Je l’ai bien vécue. Il faisait partie du groupe, il venait d’être champion d’Europe avec l’équipe de France U19. Tout se passait bien entre nous. Cette saison-là, je jouais en championnat et Hugo était titularisé en coupes. Nice avait atteint la finale de la Coupe de la Ligue (perdue face à Nancy 2-1). Cinq matches avant cette finale, Frédéric Antonetti avait mis Hugo dans les buts en Ligue 1. J’avais moyennement apprécié mais il fallait respecter les choix du coach.

 

Quelles qualités appréciais-tu chez Hugo Lloris à l’époque ?
Je le trouvais sobre et efficace. Comme il l’a fait ensuite pendant sa carrière : on n’entend pas beaucoup parler de lui en dehors car il s’exprime sur le terrain.

 

En janvier 2007, tu pars à l’AS Nancy-Lorraine…
Après plusieurs années en tant que titulaire, j’avais encore envie de jouer.

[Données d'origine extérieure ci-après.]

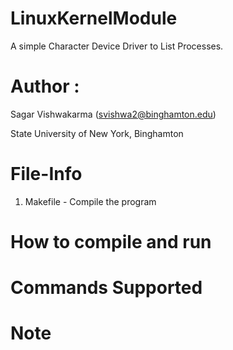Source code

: # LinuxKernelModule

A simple Character Device Driver to List Processes.


Author :
============
Sagar Vishwakarma (svishwa2@binghamton.edu)

State University of New York, Binghamton


File-Info
============

1)	Makefile         - Compile the program


How to compile and run
============



Commands Supported
============



Note
============
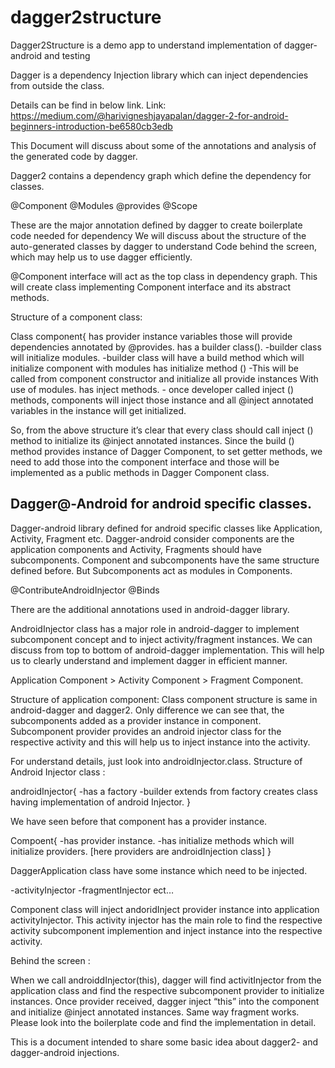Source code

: # dagger2structure
Dagger2Structure is a demo app to understand implementation of dagger-android and testing


Dagger is a dependency Injection library which can inject dependencies from outside the class.

Details can be find in below link.
Link: https://medium.com/@harivigneshjayapalan/dagger-2-for-android-beginners-introduction-be6580cb3edb

This Document will discuss about some of the annotations and analysis of the generated code by dagger.

Dagger2 contains a dependency graph which define the dependency for classes.

@Component
@Modules
@provides
@Scope

These are the major annotation defined by dagger to create boilerplate code needed for dependency 
We will discuss about the structure of the auto-generated classes by dagger to understand 
Code behind the screen, which may help us to use dagger efficiently.

@Component interface will act as the top class in dependency graph. This will create class implementing Component interface and its abstract methods.

Structure of a component class:

Class component{
has provider instance variables those will provide dependencies annotated by @provides.
has a builder class().
	-builder class will initialize modules. 
	-builder class will have a build method which will initialize component with modules 
has initialize method ()
	-This will be called from component constructor and initialize all provide instances
	 With use of modules.
has inject methods.
	- once developer called inject () methods, components will inject those instance and all 
	 @inject annotated variables in the instance will get initialized.
	 

So, from the above structure it’s clear that every class should call inject () method to initialize its @inject annotated instances. 
Since the build () method provides instance of Dagger Component, to set getter methods, we need to add those into the component interface and those will be implemented as a public methods in Dagger Component class.

Dagger@-Android for android specific classes.
-----------------------------------------------

Dagger-android library defined for android specific classes like Application, Activity, Fragment etc. Dagger-android consider components are the application components and Activity, Fragments should have subcomponents. Component and subcomponents have the same structure defined before. But Subcomponents act as modules in Components.

@ContributeAndroidInjector
@Binds

There are the  additional annotations used in android-dagger library.

AndroidInjector class has a major role in android-dagger to implement subcomponent concept and to inject activity/fragment instances.
We can discuss from top to bottom of android-dagger implementation. This will help us to clearly understand and implement dagger in efficient manner. 

Application Component > Activity Component > Fragment Component.

Structure of application component:
Class component structure is same in  android-dagger and dagger2.
Only difference we can see that, the subcomponents added as a provider instance in component. 
Subcomponent provider provides an android injector class for the respective activity and this will help us to inject instance into the activity.

For understand details, just look into androidInjector.class. 
Structure of Android Injector class :

androidInjector{
-has a factory 
-builder extends from factory creates class having implementation of android Injector. 
}

We have seen before that component has a provider instance.

Compoent{
-has provider instance.
-has initialize methods which will initialize providers. [here providers are androidInjection class]
}

DaggerApplication class have some instance which need to be injected. 

-activityInjector
-fragmentInjector ect…

Component class will inject andoridInject provider instance into application activityInjector. 
This activity injector has the main role to find the respective activity subcomponent implemention and inject instance into the respective activity.

Behind the screen :

When we call androiddInjector(this), dagger will find activitInjector from the application class and find the respective subcomponent  provider to initialize instances. Once provider received, dagger inject “this” into the component and initialize @inject annotated instances. Same way fragment works. Please look into the boilerplate code and find the implementation in detail.

This is a document intended to share some basic idea about dagger2- and dagger-android injections. 
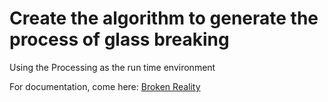 # Create the algorithm to generate the process of glass breaking

Using the Processing as the run time environment

For documentation, come here:
[Broken Reality](http://www.portfolio.alexxu1992.com/2017/01/18/broken-reality-_-interactive-visual-effect/)
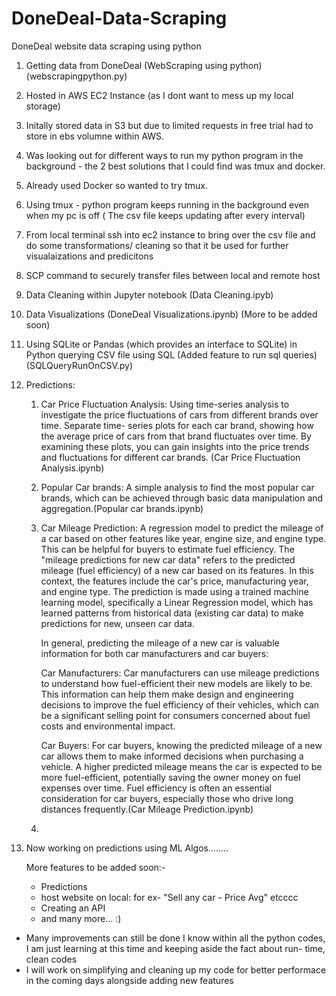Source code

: # DoneDeal-Data-Scraping
DoneDeal website data scraping using python

1. Getting data from DoneDeal (WebScraping using python) (webscrapingpython.py)
2. Hosted in AWS EC2 Instance (as I dont want to mess up my local storage)
3. Initally stored data in S3 but due to limited requests in free trial had to store in ebs volumne within AWS.
4. Was looking out for different ways to run my python program in the background - the 2 best solutions that I could find was tmux and docker.
5. Already used Docker so wanted to try tmux.
6. Using tmux - python program keeps running in the background even when my pc is off ( The csv file keeps updating after every interval)
7. From local terminal ssh into ec2 instance to bring over the csv file and do some transformations/ cleaning so that it be used for further visualaizations and predicitons
8. SCP command to securely transfer files between local and remote host
9. Data Cleaning within Jupyter notebook (Data Cleaning.ipyb)
10. Data Visualizations (DoneDeal Visualizations.ipynb) (More to be added soon)
11. Using SQLite or Pandas (which provides an interface to SQLite) in Python querying CSV file using SQL (Added feature to run sql queries) (SQLQueryRunOnCSV.py)
12. Predictions:
    
    1. Car Price Fluctuation Analysis: Using time-series analysis to investigate the price fluctuations of cars from different brands over time. Separate time-            series plots for each car brand, showing how the average price of cars from that brand fluctuates over time. By examining these plots, you can gain insights        into the price trends and fluctuations for different car brands. (Car Price Fluctuation Analysis.ipynb)
   
    2. Popular Car brands: A simple analysis to find the most popular car brands, which can be achieved through basic data manipulation and aggregation.(Popular            car brands.ipynb)
       
    3. Car Mileage Prediction: A regression model to predict the mileage of a car based on other features like year, engine size, and engine type. This can be             helpful for buyers to estimate fuel efficiency. The "mileage predictions for new car data" refers to the predicted mileage (fuel efficiency) of a new car           based on its features. In this context, the features include the car's price, manufacturing year, and engine type. The prediction is made using a trained           machine learning model, specifically a Linear Regression model, which has learned patterns from historical data (existing car data) to make predictions for         new, unseen car data.

       In general, predicting the mileage of a new car is valuable information for both car manufacturers and car buyers:

       Car Manufacturers: Car manufacturers can use mileage predictions to understand how fuel-efficient their new models are likely to be. This information can           help them make design and engineering decisions to improve the fuel efficiency of their vehicles, which can be a significant selling point for consumers            concerned about fuel costs and environmental impact.

       Car Buyers: For car buyers, knowing the predicted mileage of a new car allows them to make informed decisions when purchasing a vehicle. A higher predicted         mileage means the car is expected to be more fuel-efficient, potentially saving the owner money on fuel expenses over time. Fuel efficiency is often an             essential consideration for car buyers, especially those who drive long distances frequently.(Car Mileage Prediction.ipynb) 

    4. 

14. Now working on predictions using ML Algos........


    More features to be added soon:-
    - Predictions
    - host website on local: for ex- "Sell any car - Price Avg" etcccc
    - Creating an API
    - and many more... :)
   
* Many improvements can still be done I know within all the python codes, I am just learning at this time and keeping aside the fact about run- time, clean codes 
* I will work on simplifying and cleaning up my code for better performace in the coming days alongside adding new features 
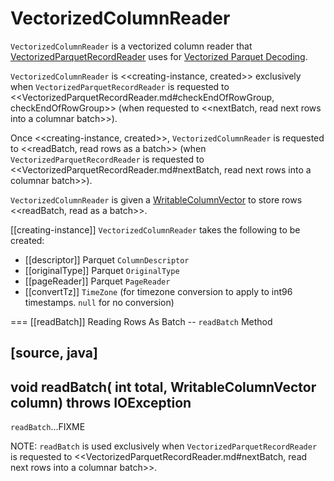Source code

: # VectorizedColumnReader

`VectorizedColumnReader` is a vectorized column reader that [VectorizedParquetRecordReader](VectorizedParquetRecordReader.md#columnReaders) uses for [Vectorized Parquet Decoding](../../vectorized-parquet-reader.md).

`VectorizedColumnReader` is <<creating-instance, created>> exclusively when `VectorizedParquetRecordReader` is requested to <<VectorizedParquetRecordReader.md#checkEndOfRowGroup, checkEndOfRowGroup>> (when requested to <<nextBatch, read next rows into a columnar batch>>).

Once <<creating-instance, created>>, `VectorizedColumnReader` is requested to <<readBatch, read rows as a batch>> (when `VectorizedParquetRecordReader` is requested to <<VectorizedParquetRecordReader.md#nextBatch, read next rows into a columnar batch>>).

`VectorizedColumnReader` is given a [WritableColumnVector](../../WritableColumnVector.md) to store rows  <<readBatch, read as a batch>>.

[[creating-instance]]
`VectorizedColumnReader` takes the following to be created:

* [[descriptor]] Parquet `ColumnDescriptor`
* [[originalType]] Parquet `OriginalType`
* [[pageReader]] Parquet `PageReader`
* [[convertTz]] `TimeZone` (for timezone conversion to apply to int96 timestamps. `null` for no conversion)

=== [[readBatch]] Reading Rows As Batch -- `readBatch` Method

[source, java]
----
void readBatch(
  int total,
  WritableColumnVector column) throws IOException
----

`readBatch`...FIXME

NOTE: `readBatch` is used exclusively when `VectorizedParquetRecordReader` is requested to <<VectorizedParquetRecordReader.md#nextBatch, read next rows into a columnar batch>>.
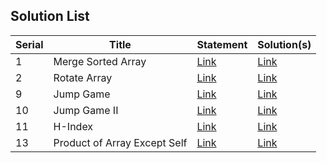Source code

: ## Solution List

| Serial | Title |  Statement | Solution(s) | 
| ------ | ------------- | ----------------- | ----------- |
| 1 | Merge Sorted Array       | [Link](https://leetcode.com/problems/merge-sorted-array/?envType=study-plan-v2&envId=top-interview-150) | [Link](https://github.com/ATM-SALEH/haphazard-lc-i150-cpp/tree/main/src/p1) |
| 2 | Rotate Array       | [Link](https://leetcode.com/problems/rotate-array/?envType=study-plan-v2&envId=top-interview-150) | [Link](https://github.com/ATM-SALEH/haphazard-lc-i150-cpp/tree/main/src/p6) |
| 9 | Jump Game       | [Link](https://leetcode.com/problems/jump-game/?envType=study-plan-v2&envId=top-interview-150) | [Link](https://github.com/ATM-SALEH/haphazard-lc-i150-cpp/tree/main/src/p9) |
| 10 | Jump Game II      | [Link](https://leetcode.com/problems/jump-game-ii/?envType=study-plan-v2&envId=top-interview-150) | [Link](https://github.com/ATM-SALEH/haphazard-lc-i150-cpp/tree/main/src/p10) |
| 11 | H-Index       | [Link](https://leetcode.com/problems/h-index/?envType=study-plan-v2&envId=top-interview-150) | [Link](https://github.com/ATM-SALEH/haphazard-lc-i150-cpp/tree/main/src/p11) |
| 13 | Product of Array Except Self       | [Link](https://leetcode.com/problems/product-of-array-except-self/?envType=study-plan-v2&envId=top-interview-150) | [Link](https://github.com/ATM-SALEH/haphazard-lc-i150-cpp/tree/main/src/p13) |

J’ai eu cette opportunité et ça s’est fait en fin de mercato hivernal. Je venais pallier la blessure de Gennaro Bracigliano. Olivier Sorin était parti à Auxerre en début de saison. J’avais pour mission de finir le championnat et lors de la saison suivante, c’était le meilleur qui jouait.

 

Avec l’ASNL, tu as joué la Coupe d’Europe…
Je me souviens qu’on avait joué contre le Shakhtar Donetsk. On a fait 1-1 à l’aller et ils nous ont battus 1-0 chez nous au retour (ndlr : avec un but de l’actuel joueur de Manchester City, Fernandinho). J’avais participé à ces deux rencontres. J’en garde de bons souvenirs malgré l’élimination. C’était encore plus prestigieux que la Coupe Intertoto que j’avais jouée avec Nice. En Ukraine, c’était une sacrée ambiance. Malheureusement on s’incline à domicile. Brandao jouait à Donetsk à l’époque avec plein d’autres Brésiliens.

 

« Mon meilleur souvenir avec Nancy est quand on se sauve à la dernière journée contre Lens en gagnant 4-0 à domicile »

 

Quels ont été les ingrédients pour que Nancy soit en haut du classement de L1 à cette époque-là ?
C’est un peu comme lorsque Nice est remonté : l’ASNL a retrouvé la L1 en 2005 avant de remporter la Coupe de la Ligue l’année suivante, puis le club a surfé sur les bons résultats en conservant la même ossature de joueurs importants. Je pense notamment à Benjamin Gavanon, Pascal Bérenguer, Gaston Curbelo, Sébastien Puygrenier, Pape Diakhaté, Jonathan Brison. Mickaël Chrétien… Tout le monde est resté et le club a su bien recruter avec Youssouf Hadji ou Issiar Dia. Ces joueurs ont apporté un plus. Tout ce cocktail a permis à l’ASNL d’avoir de très bons résultats.

 

Quels sont tes meilleurs souvenirs sous le maillot de l’ASNL ?
C’est quand on se sauve à la dernière journée contre Lens en gagnant 4-0 à domicile (2011). Cette saison-là, j’attaque le championnat à Bollaert (victoire 2-1) où j’arrête un penalty. Le match d’après je ne joue pas puis Pablo m’a remis quelques rencontres plus tard. Cette saison-là, on était à la lutte avec Monaco pour ne pas descendre.

 

En 2013, la belle période de Nancy s’est interrompue avec la relégation en L2…
C’est le pire souvenir de ma période de joueur à Nancy. On part très mal en championnat mais on effectue une belle remontée sur la deuxième partie de saison. Le dernier match à domicile contre Bastia, on doit absolument gagner mais malheureusement on perd (1-2). C’était triste après tous les efforts qui ont été faits lors de la phase retour. Patrick Gabriel avait repris l’équipe en janvier et il a eu des très bons résultats. Mais au final, il nous manque deux points. C’était un moment dur, oui.

 

Au final, quel regard portes-tu sur ta carrière ?
Je suis très content de ce que j’ai accompli : un peu plus de 300 matches en pro, Ligue 1 et Ligue 2 confondues. Je suis fier de ce que j’ai fait. Je n’avais pas toutes les qualités quand j’étais jeune mais avec beaucoup de travail et de persévérance, j’y suis arrivé. Désormais, j’essaie de transmettre mon expérience aux jeunes gardiens.